** PROBLEM DETAILS **
Check every line of the entries for "rooms", and copy the lines that hold it.

Stored data entries:
+---+

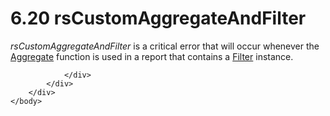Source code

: <html dir="LTR" xmlns:mshelp="http://msdn.microsoft.com/mshelp" xmlns:ddue="http://ddue.schemas.microsoft.com/authoring/2003/5" xmlns:xlink="http://www.w3.org/1999/xlink" xmlns:tool="http://www.microsoft.com/tooltip">
    <head>
        <meta http-equiv="Content-Type" content="text/html; CHARSET=utf-8"></meta>
        <meta name="save" content="history"></meta>
        <title>6.20 rsCustomAggregateAndFilter</title>
        <xml>
            <mshelp:toctitle title="6.20 rsCustomAggregateAndFilter"></mshelp:toctitle>
            <mshelp:rltitle title="[MS-RDL]: rsCustomAggregateAndFilter"></mshelp:rltitle>
            <mshelp:keyword index="A" term="4648921b-c0ec-4587-afd5-0c80de4ec7ec"></mshelp:keyword>
            <mshelp:attr name="DCSext.ContentType" value="open specification"></mshelp:attr>
            <mshelp:attr name="AssetID" value="4648921b-c0ec-4587-afd5-0c80de4ec7ec"></mshelp:attr>
            <mshelp:attr name="TopicType" value="kbRef"></mshelp:attr>
            <mshelp:attr name="DCSext.Title" value="[MS-RDL]: rsCustomAggregateAndFilter" />
        </xml>
    </head>
    <body>
        <div id="header">
            <h1 class="heading">6.20 rsCustomAggregateAndFilter</h1>
        </div>
        <div id="mainSection">
            <div id="mainBody">
                <div id="allHistory" class="saveHistory"></div>
                <div id="sectionSection0" class="section" name="collapseableSection">
                    

<p><i>rsCustomAggregateAndFilter</i> is a critical error that
will occur whenever the <a href="d9eb9bd3-4fb9-4eb8-8abb-576ca9376e64.html">Aggregate</a>
function is used in a report that contains a <a href="c0f6a66a-1055-4f4d-b1e7-4fc47b588ed2.html">Filter</a> instance. </p>


                </div>
            </div>
        </div>
    </body>
</html>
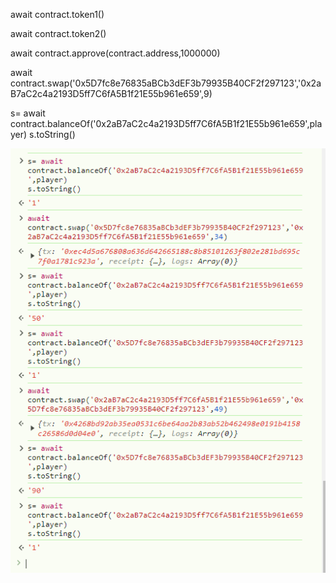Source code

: await contract.token1()

await contract.token2()

await contract.approve(contract.address,1000000)

await contract.swap('0x5D7fc8e76835aBCb3dEF3b79935B40CF2f297123','0x2aB7aC2c4a2193D5ff7C6fA5B1f21E55b961e659',9)

s= await contract.balanceOf('0x2aB7aC2c4a2193D5ff7C6fA5B1f21E55b961e659',player)
s.toString()

![](swap.png)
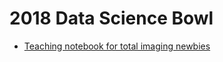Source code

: # 2018 Data Science Bowl

* [Teaching notebook for total imaging newbies](https://www.kaggle.com/stkbailey/teaching-notebook-for-total-imaging-newbies)
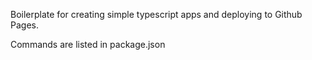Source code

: Boilerplate for creating simple typescript apps and deploying to Github Pages.

Commands are listed in package.json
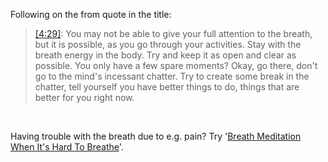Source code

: Following on the from quote in the title:  

> [\[4:29\]](https://youtu.be/JNW_PPW2e_o?t=269): You may not be able to give your full attention to the breath, but it is possible, as you go through your activities. Stay with the breath energy in the body. Try and keep it as open and clear as possible. You only have a few spare moments? Okay, go there, don't go to the mind's incessant chatter. Try to create some break in the chatter, tell yourself you have better things to do, things that are better for you right now.

 &nbsp;

Having trouble with the breath due to e.g. pain? Try '[Breath Meditation When It's Hard To Breathe](https://www.youtube.com/watch?v=kl1rZ_abfl8)'.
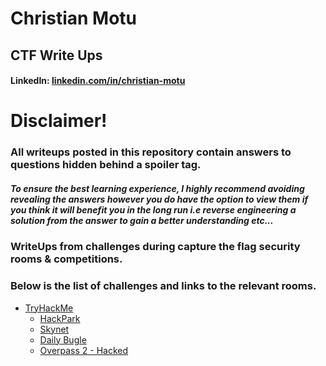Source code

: # Christian Motu
## CTF Write Ups

#### LinkedIn: [linkedin.com/in/christian-motu][1]

# Disclaimer!
### All writeups posted in this repository contain answers to questions hidden behind a spoiler tag.
##### To ensure the best learning experience, I highly recommend avoiding revealing the answers however you do have the option to view them if you think it will benefit you in the long run i.e reverse engineering a solution from the answer to gain a better understanding etc...

### WriteUps from challenges during capture the flag security rooms & competitions.
### Below is the list of challenges and links to the relevant rooms.

* [TryHackMe][2]
  * [HackPark][3]
  * [Skynet][4]
  * [Daily Bugle][5]
  * [Overpass 2 - Hacked][6]

[1]: https://www.linkedin.com/in/christian-motu
[2]: https://tryhackme.com/
[3]: https://tryhackme.com/room/hackpark
[4]: https://tryhackme.com/room/skynet
[5]: https://tryhackme.com/room/dailybugle
[6]: https://tryhackme.com/room/overpass2hacked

+---+

** SOLUTION **
### WriteUps from challenges during capture the flag security rooms & competitions.
### Below is the list of challenges and links to the relevant rooms.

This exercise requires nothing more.